* WORK TASK *
Pull every line that includes the word "calls" out of the data below and copy it.

* DATA RECORDS *
========================
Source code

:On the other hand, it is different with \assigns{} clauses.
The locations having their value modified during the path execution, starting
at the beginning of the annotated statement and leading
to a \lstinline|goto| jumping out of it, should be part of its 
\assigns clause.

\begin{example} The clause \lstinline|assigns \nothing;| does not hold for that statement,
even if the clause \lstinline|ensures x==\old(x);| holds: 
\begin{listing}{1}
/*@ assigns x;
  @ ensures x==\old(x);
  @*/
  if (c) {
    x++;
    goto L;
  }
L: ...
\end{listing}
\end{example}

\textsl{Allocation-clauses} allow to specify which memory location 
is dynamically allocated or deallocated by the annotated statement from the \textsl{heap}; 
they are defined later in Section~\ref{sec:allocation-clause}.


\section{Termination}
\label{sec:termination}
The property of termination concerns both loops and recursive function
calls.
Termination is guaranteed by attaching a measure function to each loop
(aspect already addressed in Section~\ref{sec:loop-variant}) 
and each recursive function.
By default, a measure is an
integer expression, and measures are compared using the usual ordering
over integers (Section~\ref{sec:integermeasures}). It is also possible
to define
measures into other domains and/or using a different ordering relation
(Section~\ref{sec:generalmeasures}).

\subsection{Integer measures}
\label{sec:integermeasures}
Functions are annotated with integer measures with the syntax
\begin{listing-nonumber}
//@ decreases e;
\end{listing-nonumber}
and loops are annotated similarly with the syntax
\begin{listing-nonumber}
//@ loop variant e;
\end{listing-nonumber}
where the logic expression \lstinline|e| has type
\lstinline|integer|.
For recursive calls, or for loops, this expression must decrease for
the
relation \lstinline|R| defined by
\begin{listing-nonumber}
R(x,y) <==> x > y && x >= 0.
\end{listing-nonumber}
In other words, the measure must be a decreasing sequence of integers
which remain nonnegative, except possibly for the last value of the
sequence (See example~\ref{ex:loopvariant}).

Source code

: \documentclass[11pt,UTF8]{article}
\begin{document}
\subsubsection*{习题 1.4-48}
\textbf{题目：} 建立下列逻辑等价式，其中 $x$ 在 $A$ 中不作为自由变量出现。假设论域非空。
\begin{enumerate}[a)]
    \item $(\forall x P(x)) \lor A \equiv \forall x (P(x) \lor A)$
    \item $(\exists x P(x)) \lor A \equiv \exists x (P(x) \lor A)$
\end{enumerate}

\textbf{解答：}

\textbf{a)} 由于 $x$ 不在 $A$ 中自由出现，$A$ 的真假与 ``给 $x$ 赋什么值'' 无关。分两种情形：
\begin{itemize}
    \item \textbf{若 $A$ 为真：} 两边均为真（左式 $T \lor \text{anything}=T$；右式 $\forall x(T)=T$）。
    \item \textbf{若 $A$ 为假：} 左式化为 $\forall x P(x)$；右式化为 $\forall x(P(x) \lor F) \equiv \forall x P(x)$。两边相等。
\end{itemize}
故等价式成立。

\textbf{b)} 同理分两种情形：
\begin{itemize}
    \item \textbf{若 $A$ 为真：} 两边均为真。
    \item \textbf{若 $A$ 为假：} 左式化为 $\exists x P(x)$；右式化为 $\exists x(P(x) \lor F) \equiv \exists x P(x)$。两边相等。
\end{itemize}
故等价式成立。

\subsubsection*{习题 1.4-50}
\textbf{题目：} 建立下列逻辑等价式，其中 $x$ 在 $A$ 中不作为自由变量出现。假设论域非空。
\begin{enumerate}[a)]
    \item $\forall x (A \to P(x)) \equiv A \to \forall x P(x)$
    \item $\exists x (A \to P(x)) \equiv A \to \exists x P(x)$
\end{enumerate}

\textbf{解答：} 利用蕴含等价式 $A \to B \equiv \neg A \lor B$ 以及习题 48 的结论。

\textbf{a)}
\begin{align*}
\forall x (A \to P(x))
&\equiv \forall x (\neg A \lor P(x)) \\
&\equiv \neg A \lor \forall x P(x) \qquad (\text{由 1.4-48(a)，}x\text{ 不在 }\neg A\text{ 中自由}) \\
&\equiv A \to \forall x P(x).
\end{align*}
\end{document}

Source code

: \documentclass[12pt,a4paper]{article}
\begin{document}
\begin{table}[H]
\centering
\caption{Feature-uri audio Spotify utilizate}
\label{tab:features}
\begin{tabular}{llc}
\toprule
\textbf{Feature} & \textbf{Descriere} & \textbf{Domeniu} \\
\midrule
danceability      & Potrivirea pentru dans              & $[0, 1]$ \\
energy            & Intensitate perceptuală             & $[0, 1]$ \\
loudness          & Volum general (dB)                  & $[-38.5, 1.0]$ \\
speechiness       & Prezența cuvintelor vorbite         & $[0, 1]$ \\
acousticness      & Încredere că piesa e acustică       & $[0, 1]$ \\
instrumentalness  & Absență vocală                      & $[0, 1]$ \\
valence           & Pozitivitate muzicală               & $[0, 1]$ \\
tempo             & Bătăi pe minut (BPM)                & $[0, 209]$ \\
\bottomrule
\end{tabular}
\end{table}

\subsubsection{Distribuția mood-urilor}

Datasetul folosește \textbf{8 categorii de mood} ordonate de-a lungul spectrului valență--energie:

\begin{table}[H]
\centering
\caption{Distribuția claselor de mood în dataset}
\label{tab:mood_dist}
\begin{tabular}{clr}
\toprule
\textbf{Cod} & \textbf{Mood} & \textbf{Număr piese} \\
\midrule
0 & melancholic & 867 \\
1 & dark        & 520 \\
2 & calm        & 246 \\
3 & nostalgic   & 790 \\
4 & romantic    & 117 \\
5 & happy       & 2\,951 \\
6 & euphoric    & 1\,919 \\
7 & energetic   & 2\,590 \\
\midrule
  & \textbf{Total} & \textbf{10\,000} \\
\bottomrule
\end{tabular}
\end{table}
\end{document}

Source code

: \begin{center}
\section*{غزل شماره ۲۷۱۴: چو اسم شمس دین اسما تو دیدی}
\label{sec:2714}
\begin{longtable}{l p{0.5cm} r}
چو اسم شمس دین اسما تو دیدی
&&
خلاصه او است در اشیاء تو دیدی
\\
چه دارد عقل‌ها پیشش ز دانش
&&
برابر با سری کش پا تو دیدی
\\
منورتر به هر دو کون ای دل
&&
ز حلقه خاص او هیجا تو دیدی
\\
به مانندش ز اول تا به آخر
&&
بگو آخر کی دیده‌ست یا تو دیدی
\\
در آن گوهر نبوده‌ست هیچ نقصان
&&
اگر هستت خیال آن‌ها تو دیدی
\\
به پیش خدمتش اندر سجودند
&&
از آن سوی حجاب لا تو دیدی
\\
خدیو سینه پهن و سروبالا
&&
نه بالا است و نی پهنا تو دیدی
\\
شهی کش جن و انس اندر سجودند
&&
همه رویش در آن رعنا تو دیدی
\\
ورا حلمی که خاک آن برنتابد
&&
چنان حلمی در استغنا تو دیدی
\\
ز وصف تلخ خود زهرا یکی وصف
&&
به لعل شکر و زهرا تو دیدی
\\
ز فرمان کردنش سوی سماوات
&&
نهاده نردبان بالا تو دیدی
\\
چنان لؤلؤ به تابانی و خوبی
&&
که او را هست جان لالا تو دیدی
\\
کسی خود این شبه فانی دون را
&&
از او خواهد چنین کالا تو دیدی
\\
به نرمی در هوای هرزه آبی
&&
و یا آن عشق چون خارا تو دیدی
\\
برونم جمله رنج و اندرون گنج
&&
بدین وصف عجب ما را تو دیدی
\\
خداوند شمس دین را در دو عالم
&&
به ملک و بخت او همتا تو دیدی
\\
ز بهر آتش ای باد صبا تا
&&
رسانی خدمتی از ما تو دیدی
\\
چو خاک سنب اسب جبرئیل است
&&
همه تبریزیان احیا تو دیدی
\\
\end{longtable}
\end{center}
========================
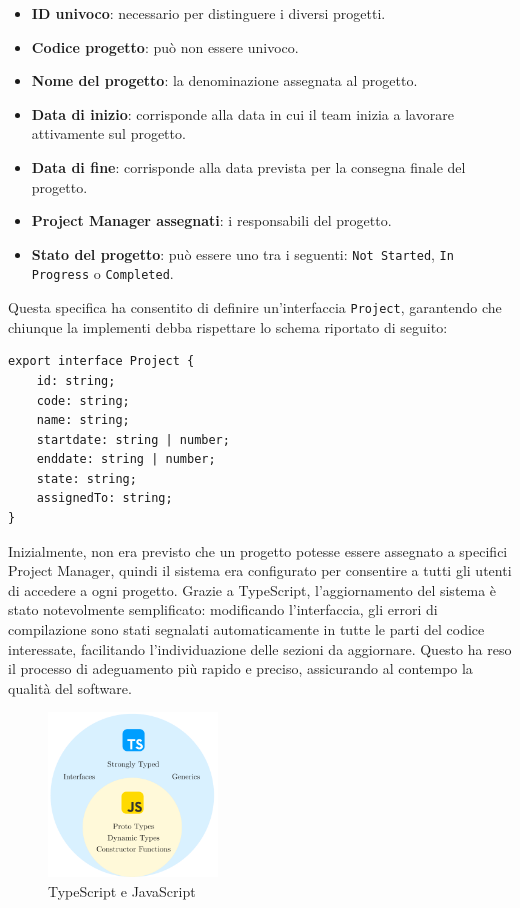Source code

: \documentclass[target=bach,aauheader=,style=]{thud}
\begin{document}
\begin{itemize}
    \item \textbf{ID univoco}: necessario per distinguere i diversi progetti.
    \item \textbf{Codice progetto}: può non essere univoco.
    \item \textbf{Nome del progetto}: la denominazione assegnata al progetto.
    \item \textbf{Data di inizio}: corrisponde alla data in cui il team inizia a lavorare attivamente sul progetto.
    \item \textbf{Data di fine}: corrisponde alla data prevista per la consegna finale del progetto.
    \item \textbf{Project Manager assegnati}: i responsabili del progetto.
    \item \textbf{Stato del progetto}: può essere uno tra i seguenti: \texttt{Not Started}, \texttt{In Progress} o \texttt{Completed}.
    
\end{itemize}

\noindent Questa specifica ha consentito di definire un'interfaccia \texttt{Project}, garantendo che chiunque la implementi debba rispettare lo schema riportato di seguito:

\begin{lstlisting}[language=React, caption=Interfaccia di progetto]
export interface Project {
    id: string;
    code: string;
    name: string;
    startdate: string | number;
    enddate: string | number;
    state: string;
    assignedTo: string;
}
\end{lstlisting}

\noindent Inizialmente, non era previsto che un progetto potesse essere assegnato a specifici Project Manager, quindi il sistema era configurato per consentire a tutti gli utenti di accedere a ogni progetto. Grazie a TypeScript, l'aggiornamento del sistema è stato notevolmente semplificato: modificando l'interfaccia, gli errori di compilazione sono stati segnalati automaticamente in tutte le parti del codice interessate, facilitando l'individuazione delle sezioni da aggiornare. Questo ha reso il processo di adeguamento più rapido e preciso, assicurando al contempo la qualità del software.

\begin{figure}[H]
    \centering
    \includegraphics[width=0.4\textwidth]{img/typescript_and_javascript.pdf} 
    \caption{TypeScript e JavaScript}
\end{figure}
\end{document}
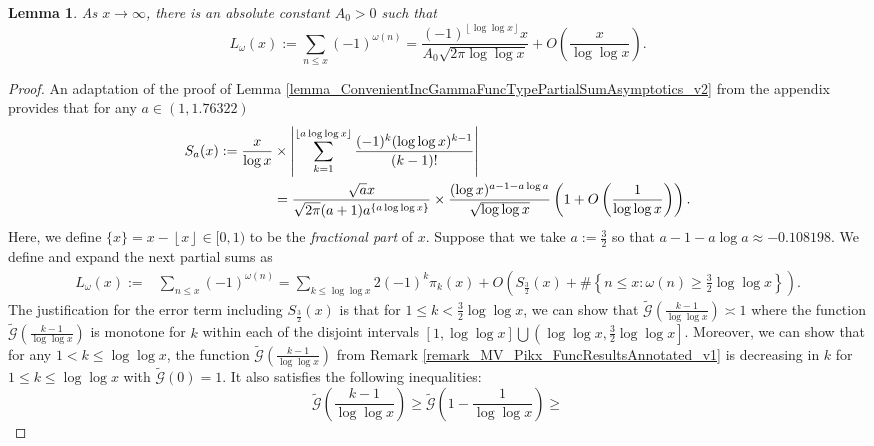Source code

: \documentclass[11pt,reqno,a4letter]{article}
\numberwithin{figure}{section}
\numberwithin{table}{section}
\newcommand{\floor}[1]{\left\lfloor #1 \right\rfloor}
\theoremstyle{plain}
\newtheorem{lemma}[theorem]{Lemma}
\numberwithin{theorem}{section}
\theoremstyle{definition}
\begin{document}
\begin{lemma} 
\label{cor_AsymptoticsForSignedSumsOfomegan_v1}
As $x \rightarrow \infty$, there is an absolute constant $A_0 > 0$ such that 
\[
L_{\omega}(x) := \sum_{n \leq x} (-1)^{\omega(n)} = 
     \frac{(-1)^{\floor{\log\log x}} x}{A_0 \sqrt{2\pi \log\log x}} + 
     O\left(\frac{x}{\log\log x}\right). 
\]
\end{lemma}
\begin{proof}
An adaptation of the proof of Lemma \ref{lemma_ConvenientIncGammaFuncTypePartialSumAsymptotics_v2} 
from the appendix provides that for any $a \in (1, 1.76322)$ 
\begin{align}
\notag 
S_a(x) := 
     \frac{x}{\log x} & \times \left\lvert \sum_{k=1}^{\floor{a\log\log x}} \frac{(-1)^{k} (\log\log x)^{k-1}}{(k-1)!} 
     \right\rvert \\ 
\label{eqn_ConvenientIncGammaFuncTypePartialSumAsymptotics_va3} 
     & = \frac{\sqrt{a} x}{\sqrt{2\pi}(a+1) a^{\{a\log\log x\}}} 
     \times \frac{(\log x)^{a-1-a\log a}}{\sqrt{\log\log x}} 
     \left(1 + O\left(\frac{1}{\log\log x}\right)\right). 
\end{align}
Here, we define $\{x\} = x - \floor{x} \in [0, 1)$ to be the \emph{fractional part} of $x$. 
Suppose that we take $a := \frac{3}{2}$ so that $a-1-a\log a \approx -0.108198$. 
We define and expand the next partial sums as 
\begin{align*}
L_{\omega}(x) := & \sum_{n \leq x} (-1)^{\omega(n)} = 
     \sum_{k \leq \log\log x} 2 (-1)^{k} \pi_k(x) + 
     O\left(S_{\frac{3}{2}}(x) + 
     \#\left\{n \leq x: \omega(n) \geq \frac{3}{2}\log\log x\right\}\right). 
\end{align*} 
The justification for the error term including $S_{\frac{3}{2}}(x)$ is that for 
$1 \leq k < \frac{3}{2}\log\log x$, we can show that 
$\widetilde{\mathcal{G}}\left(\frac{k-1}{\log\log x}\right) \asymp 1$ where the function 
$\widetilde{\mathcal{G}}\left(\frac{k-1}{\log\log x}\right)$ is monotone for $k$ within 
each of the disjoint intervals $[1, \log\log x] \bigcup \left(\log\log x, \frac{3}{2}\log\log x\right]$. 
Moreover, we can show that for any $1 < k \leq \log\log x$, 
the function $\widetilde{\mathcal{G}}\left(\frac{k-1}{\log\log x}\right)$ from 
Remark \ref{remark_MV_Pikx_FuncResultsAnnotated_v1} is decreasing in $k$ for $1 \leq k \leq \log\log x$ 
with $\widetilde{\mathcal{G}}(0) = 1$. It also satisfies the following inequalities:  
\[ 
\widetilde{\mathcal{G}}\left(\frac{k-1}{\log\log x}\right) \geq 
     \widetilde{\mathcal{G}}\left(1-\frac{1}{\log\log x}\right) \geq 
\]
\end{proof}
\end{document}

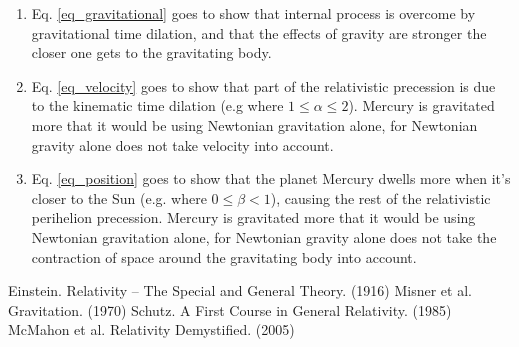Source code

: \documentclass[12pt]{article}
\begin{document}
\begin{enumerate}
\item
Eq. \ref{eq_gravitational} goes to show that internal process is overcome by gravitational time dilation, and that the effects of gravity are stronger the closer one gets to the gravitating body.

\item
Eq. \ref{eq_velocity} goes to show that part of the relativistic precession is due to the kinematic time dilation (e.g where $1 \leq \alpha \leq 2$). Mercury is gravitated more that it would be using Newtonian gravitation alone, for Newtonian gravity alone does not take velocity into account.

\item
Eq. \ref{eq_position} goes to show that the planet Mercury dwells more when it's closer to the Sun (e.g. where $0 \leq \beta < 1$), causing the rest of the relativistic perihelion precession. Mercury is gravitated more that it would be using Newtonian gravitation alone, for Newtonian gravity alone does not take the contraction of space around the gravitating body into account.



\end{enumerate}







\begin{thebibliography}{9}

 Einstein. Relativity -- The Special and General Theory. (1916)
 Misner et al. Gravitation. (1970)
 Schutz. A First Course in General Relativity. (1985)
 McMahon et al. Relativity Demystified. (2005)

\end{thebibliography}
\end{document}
========================
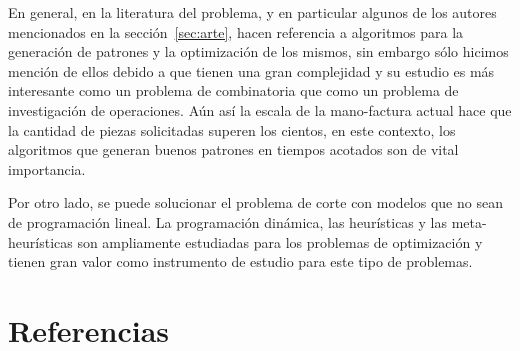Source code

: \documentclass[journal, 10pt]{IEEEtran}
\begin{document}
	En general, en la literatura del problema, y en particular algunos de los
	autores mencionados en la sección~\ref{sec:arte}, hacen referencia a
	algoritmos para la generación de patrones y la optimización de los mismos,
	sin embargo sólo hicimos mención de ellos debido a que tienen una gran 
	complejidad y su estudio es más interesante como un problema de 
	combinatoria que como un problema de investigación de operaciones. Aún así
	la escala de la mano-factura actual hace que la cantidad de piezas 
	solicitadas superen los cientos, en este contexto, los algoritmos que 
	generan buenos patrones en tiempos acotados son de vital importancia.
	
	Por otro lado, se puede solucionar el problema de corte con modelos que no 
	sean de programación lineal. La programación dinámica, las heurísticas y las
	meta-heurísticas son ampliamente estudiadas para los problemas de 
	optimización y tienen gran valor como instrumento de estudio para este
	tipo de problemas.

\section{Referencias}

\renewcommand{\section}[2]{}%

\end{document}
========================
* REPLY TO THE EXERCISE *
calls.
For recursive calls, or for loops, this expression must decrease for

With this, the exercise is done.